Start of Material supplied

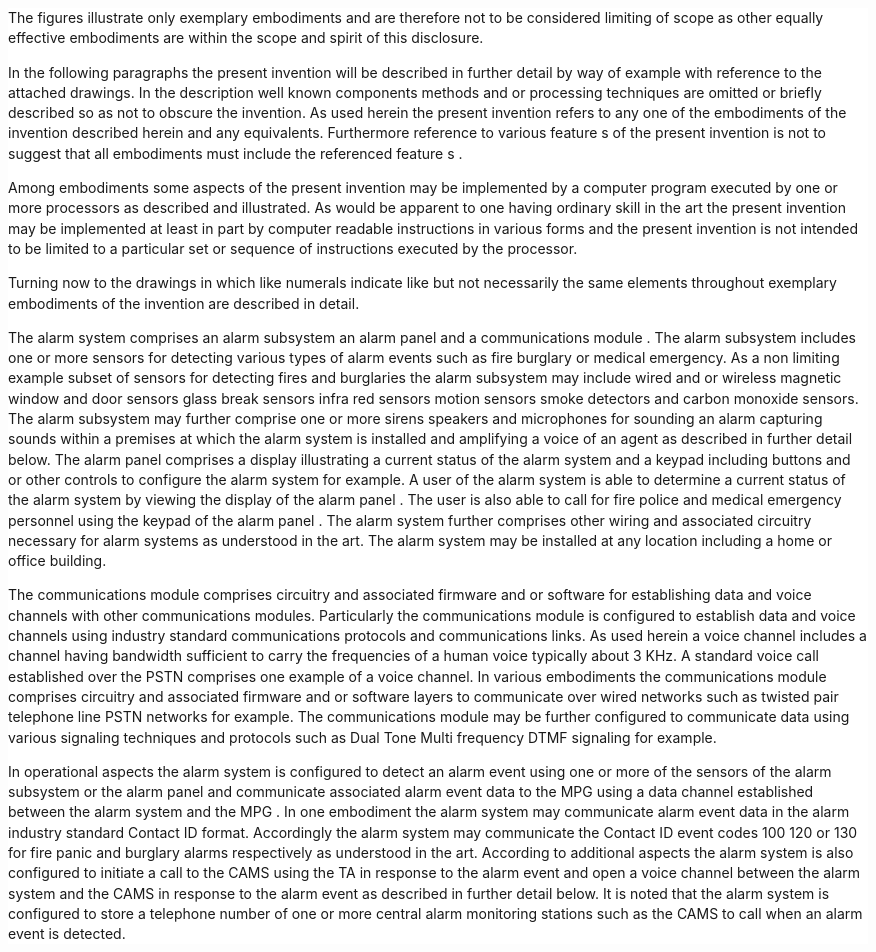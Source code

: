 The figures illustrate only exemplary embodiments and are therefore not to be considered limiting of scope as other equally effective embodiments are within the scope and spirit of this disclosure.

In the following paragraphs the present invention will be described in further detail by way of example with reference to the attached drawings. In the description well known components methods and or processing techniques are omitted or briefly described so as not to obscure the invention. As used herein the present invention refers to any one of the embodiments of the invention described herein and any equivalents. Furthermore reference to various feature s of the present invention is not to suggest that all embodiments must include the referenced feature s .

Among embodiments some aspects of the present invention may be implemented by a computer program executed by one or more processors as described and illustrated. As would be apparent to one having ordinary skill in the art the present invention may be implemented at least in part by computer readable instructions in various forms and the present invention is not intended to be limited to a particular set or sequence of instructions executed by the processor.

Turning now to the drawings in which like numerals indicate like but not necessarily the same elements throughout exemplary embodiments of the invention are described in detail.

The alarm system comprises an alarm subsystem an alarm panel and a communications module . The alarm subsystem includes one or more sensors for detecting various types of alarm events such as fire burglary or medical emergency. As a non limiting example subset of sensors for detecting fires and burglaries the alarm subsystem may include wired and or wireless magnetic window and door sensors glass break sensors infra red sensors motion sensors smoke detectors and carbon monoxide sensors. The alarm subsystem may further comprise one or more sirens speakers and microphones for sounding an alarm capturing sounds within a premises at which the alarm system is installed and amplifying a voice of an agent as described in further detail below. The alarm panel comprises a display illustrating a current status of the alarm system and a keypad including buttons and or other controls to configure the alarm system for example. A user of the alarm system is able to determine a current status of the alarm system by viewing the display of the alarm panel . The user is also able to call for fire police and medical emergency personnel using the keypad of the alarm panel . The alarm system further comprises other wiring and associated circuitry necessary for alarm systems as understood in the art. The alarm system may be installed at any location including a home or office building.

The communications module comprises circuitry and associated firmware and or software for establishing data and voice channels with other communications modules. Particularly the communications module is configured to establish data and voice channels using industry standard communications protocols and communications links. As used herein a voice channel includes a channel having bandwidth sufficient to carry the frequencies of a human voice typically about 3 KHz. A standard voice call established over the PSTN comprises one example of a voice channel. In various embodiments the communications module comprises circuitry and associated firmware and or software layers to communicate over wired networks such as twisted pair telephone line PSTN networks for example. The communications module may be further configured to communicate data using various signaling techniques and protocols such as Dual Tone Multi frequency DTMF signaling for example.

In operational aspects the alarm system is configured to detect an alarm event using one or more of the sensors of the alarm subsystem or the alarm panel and communicate associated alarm event data to the MPG using a data channel established between the alarm system and the MPG . In one embodiment the alarm system may communicate alarm event data in the alarm industry standard Contact ID format. Accordingly the alarm system may communicate the Contact ID event codes 100 120 or 130 for fire panic and burglary alarms respectively as understood in the art. According to additional aspects the alarm system is also configured to initiate a call to the CAMS using the TA in response to the alarm event and open a voice channel between the alarm system and the CAMS in response to the alarm event as described in further detail below. It is noted that the alarm system is configured to store a telephone number of one or more central alarm monitoring stations such as the CAMS to call when an alarm event is detected.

End of Material supplied

- About this task -
Return all entries preceding this task exactly as they stand, leaving any picture out.

- Task result -
Source code

: The figures illustrate only exemplary embodiments and are therefore not to be considered limiting of scope as other equally effective embodiments are within the scope and spirit of this disclosure.

In the following paragraphs the present invention will be described in further detail by way of example with reference to the attached drawings. In the description well known components methods and or processing techniques are omitted or briefly described so as not to obscure the invention. As used herein the present invention refers to any one of the embodiments of the invention described herein and any equivalents. Furthermore reference to various feature s of the present invention is not to suggest that all embodiments must include the referenced feature s .

Among embodiments some aspects of the present invention may be implemented by a computer program executed by one or more processors as described and illustrated. As would be apparent to one having ordinary skill in the art the present invention may be implemented at least in part by computer readable instructions in various forms and the present invention is not intended to be limited to a particular set or sequence of instructions executed by the processor.

Turning now to the drawings in which like numerals indicate like but not necessarily the same elements throughout exemplary embodiments of the invention are described in detail.

The alarm system comprises an alarm subsystem an alarm panel and a communications module . The alarm subsystem includes one or more sensors for detecting various types of alarm events such as fire burglary or medical emergency. As a non limiting example subset of sensors for detecting fires and burglaries the alarm subsystem may include wired and or wireless magnetic window and door sensors glass break sensors infra red sensors motion sensors smoke detectors and carbon monoxide sensors. The alarm subsystem may further comprise one or more sirens speakers and microphones for sounding an alarm capturing sounds within a premises at which the alarm system is installed and amplifying a voice of an agent as described in further detail below. The alarm panel comprises a display illustrating a current status of the alarm system and a keypad including buttons and or other controls to configure the alarm system for example. A user of the alarm system is able to determine a current status of the alarm system by viewing the display of the alarm panel . The user is also able to call for fire police and medical emergency personnel using the keypad of the alarm panel . The alarm system further comprises other wiring and associated circuitry necessary for alarm systems as understood in the art. The alarm system may be installed at any location including a home or office building.

The communications module comprises circuitry and associated firmware and or software for establishing data and voice channels with other communications modules. Particularly the communications module is configured to establish data and voice channels using industry standard communications protocols and communications links. As used herein a voice channel includes a channel having bandwidth sufficient to carry the frequencies of a human voice typically about 3 KHz. A standard voice call established over the PSTN comprises one example of a voice channel. In various embodiments the communications module comprises circuitry and associated firmware and or software layers to communicate over wired networks such as twisted pair telephone line PSTN networks for example. The communications module may be further configured to communicate data using various signaling techniques and protocols such as Dual Tone Multi frequency DTMF signaling for example.

In operational aspects the alarm system is configured to detect an alarm event using one or more of the sensors of the alarm subsystem or the alarm panel and communicate associated alarm event data to the MPG using a data channel established between the alarm system and the MPG . In one embodiment the alarm system may communicate alarm event data in the alarm industry standard Contact ID format. Accordingly the alarm system may communicate the Contact ID event codes 100 120 or 130 for fire panic and burglary alarms respectively as understood in the art. According to additional aspects the alarm system is also configured to initiate a call to the CAMS using the TA in response to the alarm event and open a voice channel between the alarm system and the CAMS in response to the alarm event as described in further detail below. It is noted that the alarm system is configured to store a telephone number of one or more central alarm monitoring stations such as the CAMS to call when an alarm event is detected.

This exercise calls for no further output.